Wednesday, 26 March 2014

Ceisteanna (209, 218)

Róisín Shortall

Ceist:

209. Deputy Róisín Shortall asked the Minister for Health if he will provide a detailed breakdown of the financial allocations for the National Ambulance Service on a regional and subregional basis; the plans for the reorganisation of this service in the Dublin region and the role the Dublin fire brigade ambulance service will have in this reorganisation; and if he will make a statement on the matter. [14357/14]

Amharc ar fhreagra

John Lyons

Ceist:

218. Deputy John Lyons asked the Minister for Health if he will ensure a full independent review of emergency ambulance provision in Dublin is undertaken that has representation from fire-based EMS experience as part of the review body. [14417/14]

Amharc ar fhreagra

Freagraí scríofa (Ceist ar Health)

I propose to take Questions Nos. 209 and 218 together.

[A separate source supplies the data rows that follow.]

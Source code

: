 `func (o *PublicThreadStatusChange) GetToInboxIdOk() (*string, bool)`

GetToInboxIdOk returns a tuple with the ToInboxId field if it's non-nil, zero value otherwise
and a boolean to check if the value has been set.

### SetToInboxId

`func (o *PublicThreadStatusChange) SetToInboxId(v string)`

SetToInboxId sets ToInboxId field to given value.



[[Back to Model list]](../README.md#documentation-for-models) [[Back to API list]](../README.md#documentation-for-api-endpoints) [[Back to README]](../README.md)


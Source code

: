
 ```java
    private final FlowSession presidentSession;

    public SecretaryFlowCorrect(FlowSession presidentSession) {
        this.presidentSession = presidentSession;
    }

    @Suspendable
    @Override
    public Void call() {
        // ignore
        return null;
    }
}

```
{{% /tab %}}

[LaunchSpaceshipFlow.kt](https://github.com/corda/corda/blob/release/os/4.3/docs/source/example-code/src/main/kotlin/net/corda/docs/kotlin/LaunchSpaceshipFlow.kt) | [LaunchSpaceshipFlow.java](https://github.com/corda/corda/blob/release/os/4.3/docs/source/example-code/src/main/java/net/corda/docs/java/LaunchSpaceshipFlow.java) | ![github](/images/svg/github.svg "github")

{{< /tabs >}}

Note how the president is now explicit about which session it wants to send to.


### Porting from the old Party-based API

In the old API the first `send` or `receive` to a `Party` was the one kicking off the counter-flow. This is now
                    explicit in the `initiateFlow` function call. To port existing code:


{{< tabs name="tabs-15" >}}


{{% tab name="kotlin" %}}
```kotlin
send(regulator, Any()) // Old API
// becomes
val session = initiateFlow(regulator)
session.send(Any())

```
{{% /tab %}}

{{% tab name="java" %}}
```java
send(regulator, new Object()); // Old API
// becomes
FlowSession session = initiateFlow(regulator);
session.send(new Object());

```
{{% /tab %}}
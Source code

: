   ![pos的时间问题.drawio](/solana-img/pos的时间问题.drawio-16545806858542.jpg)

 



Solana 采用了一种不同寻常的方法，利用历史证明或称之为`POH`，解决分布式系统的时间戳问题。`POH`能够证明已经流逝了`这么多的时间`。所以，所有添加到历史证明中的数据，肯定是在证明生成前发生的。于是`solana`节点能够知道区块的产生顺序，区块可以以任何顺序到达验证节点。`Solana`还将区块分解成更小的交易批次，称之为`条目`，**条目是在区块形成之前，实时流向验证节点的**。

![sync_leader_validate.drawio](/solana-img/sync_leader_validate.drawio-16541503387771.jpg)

Dublin Fire Brigade (DFB) provides emergency ambulance services in Dublin city and county, by arrangement between Dublin City Council and the HSE. The HSE National Ambulance Service (NAS) provides some emergency capacity in the greater Dublin area, as well as non-emergency patient transport.

The ongoing development of pre-hospital emergency care involves a range of initiatives, including the development of a single national control and dispatch system, which will deploy all emergency ambulance resources in the State, including emergency ambulances, rapid response and intermediate care vehicles, first responders, aeromedical services and ambulances in Dublin.

In the context of the development of the national control system, the Dublin City Manager and the HSE’s Chief Operating Officer have commissioned a joint review of DFB ambulance services in Dublin City and County. The review will consider all aspects of ambulance operations provided by DFB within the Dublin area, including the capacity and capability of ambulance services.

The review will inform consideration of the optimal and best value model for provision of emergency medical services in the greater Dublin area. It is part of the process of ensuring a clinically driven, nationally co-ordinated system, supported by improved technology, so that emergency pre-hospital care can continue to modernise and services can be delivered in an appropriate and timely manner, to the benefit of patients.

The operational matters concerning financial allocations and the review of Dublin services have been referred to the Health Service Executive for attention and direct reply to the Deputies.